An estimated 75% of the data [5] in Web pages are derived from databases. Instead of converting these data into HTML format, which is display-friendly, it has been advocated to convert them into XML documents, which are rendered using XSL stylesheets. In this way, the relationships in the database can be self-described or retained in the XML descriptions. Converters like DB2XML [5] are available to perform this kind of translations. Importing this data into the database system should cause few problems. Information extraction from XML documents may also be achieved by means of storing as semi-structured data rather than purely database, while supporting certain database related operations [6]. The Stanford TSIMMIS project demonstrates one such example [7]. To clearly separate the translation and data access requirements in the context of a mobile web, the IBM DataX project adopts the middleware solution [8]. A proxy server interacts with the master database server to convert database information into appropriate XML pages in client mirrors, whose contents are synchronized with the actual client cached XML pages upon connection from a mobile client. Data filtering and transformation is required to reduce the sheer size of the XML pages generated. Post-translation steps are thus required and database independency is possible.
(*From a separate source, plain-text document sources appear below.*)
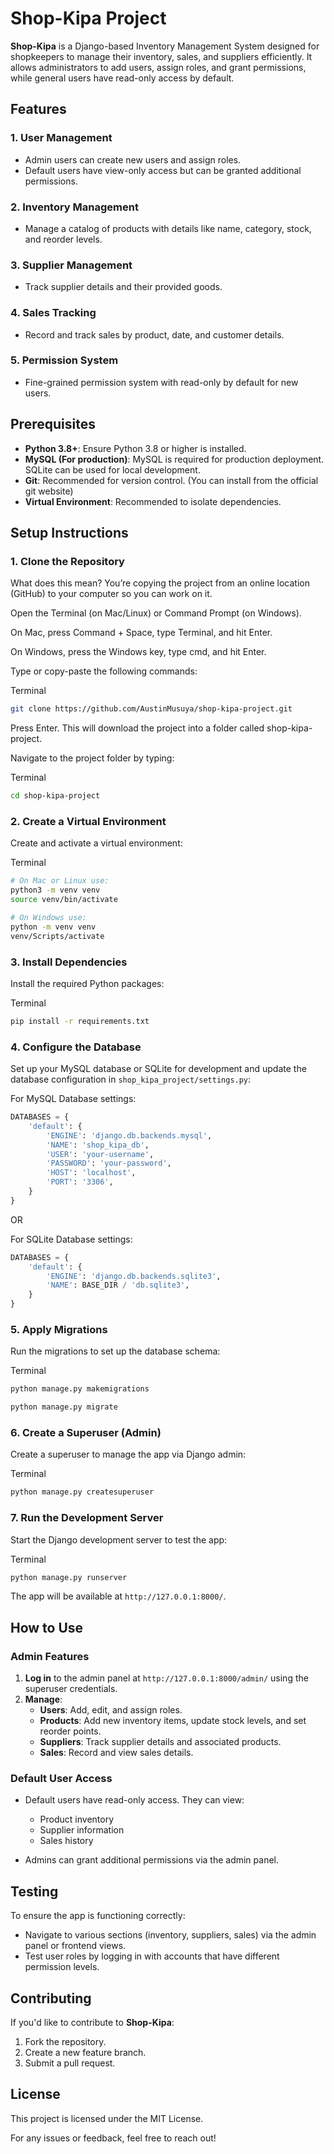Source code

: 
# Shop-Kipa Project

**Shop-Kipa** is a Django-based Inventory Management System designed for shopkeepers to manage their inventory, sales, and suppliers efficiently. It allows administrators to add users, assign roles, and grant permissions, while general users have read-only access by default.

## Features

### 1. **User Management**
   - Admin users can create new users and assign roles.  
   - Default users have view-only access but can be granted additional permissions.

### 2. **Inventory Management**
   - Manage a catalog of products with details like name, category, stock, and reorder levels.

### 3. **Supplier Management**
   - Track supplier details and their provided goods.

### 4. **Sales Tracking**
   - Record and track sales by product, date, and customer details.

### 5. **Permission System**
   - Fine-grained permission system with read-only by default for new users.

## Prerequisites

- **Python 3.8+**: Ensure Python 3.8 or higher is installed.
- **MySQL (For production)**: MySQL is required for production deployment. SQLite can be used for local development.
- **Git**: Recommended for version control. (You can install from the official git website)
- **Virtual Environment**: Recommended to isolate dependencies.

## Setup Instructions

### 1. Clone the Repository

What does this mean?
You’re copying the project from an online location (GitHub) to your computer so you can work on it.

Open the Terminal (on Mac/Linux) or Command Prompt (on Windows).

On Mac, press Command + Space, type Terminal, and hit Enter.

On Windows, press the Windows key, type cmd, and hit Enter.

Type or copy-paste the following commands:

Terminal

```bash
git clone https://github.com/AustinMusuya/shop-kipa-project.git
```
Press Enter. This will download the project into a folder called shop-kipa-project.

Navigate to the project folder by typing:

Terminal

```bash
cd shop-kipa-project
```

### 2. Create a Virtual Environment

Create and activate a virtual environment:

Terminal

```bash
# On Mac or Linux use: 
python3 -m venv venv
source venv/bin/activate   
```

```bash
# On Windows use: 
python -m venv venv
venv/Scripts/activate
```

### 3. Install Dependencies

Install the required Python packages:

Terminal

```bash
pip install -r requirements.txt
```

### 4. Configure the Database

Set up your MySQL database or SQLite for development and update the database configuration in 
`shop_kipa_project/settings.py`:


For MySQL Database settings:

```python
DATABASES = {
    'default': {
        'ENGINE': 'django.db.backends.mysql',
        'NAME': 'shop_kipa_db',
        'USER': 'your-username',
        'PASSWORD': 'your-password',
        'HOST': 'localhost',
        'PORT': '3306',
    }
}
```
OR

For SQLite Database settings:

```python
DATABASES = {
    'default': {
        'ENGINE': 'django.db.backends.sqlite3',
        'NAME': BASE_DIR / 'db.sqlite3',
    }
}
```

### 5. Apply Migrations

Run the migrations to set up the database schema:

Terminal

```bash
python manage.py makemigrations
```

```bash
python manage.py migrate
```

### 6. Create a Superuser (Admin)

Create a superuser to manage the app via Django admin:

Terminal

```bash
python manage.py createsuperuser
```

### 7. Run the Development Server

Start the Django development server to test the app:

Terminal

```bash
python manage.py runserver
```

The app will be available at `http://127.0.0.1:8000/`.

## How to Use

### Admin Features

1. **Log in** to the admin panel at `http://127.0.0.1:8000/admin/` using the superuser credentials.  
2. **Manage**:
   - **Users**: Add, edit, and assign roles.  
   - **Products**: Add new inventory items, update stock levels, and set reorder points.  
   - **Suppliers**: Track supplier details and associated products.  
   - **Sales**: Record and view sales details.

### Default User Access

- Default users have read-only access. They can view:
  - Product inventory
  - Supplier information
  - Sales history

- Admins can grant additional permissions via the admin panel.

## Testing

To ensure the app is functioning correctly:

- Navigate to various sections (inventory, suppliers, sales) via the admin panel or frontend views.
- Test user roles by logging in with accounts that have different permission levels.

## Contributing

If you'd like to contribute to **Shop-Kipa**:

1. Fork the repository.
2. Create a new feature branch.
3. Submit a pull request.

## License

This project is licensed under the MIT License.

For any issues or feedback, feel free to reach out!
Typically, XML documents are generated from different databases with different internal structures. While converting database result sets into XML is relatively straightforward, the reverse procedure is more difficult and requires special handling. One major reason is that different databases with different entity-relationship structures, which cannot be handled by a conventional database system using a single entity-relationship structure. Therefore, a meta-database system is required to ensure system interoperability. A single SQL query posted to the meta-database system can be passed to a set of databases. If the database structure does not qualify for the particular SQL query, no result would be generated. If the database structure is qualified, then some results are returned. Techniques for merging results from multiple databases are required. Alternatively, techniques for finding the desired databases are also needed. At present, there are few products with such functions. Research results in server ranking [9] can be employed to select the appropriate databases.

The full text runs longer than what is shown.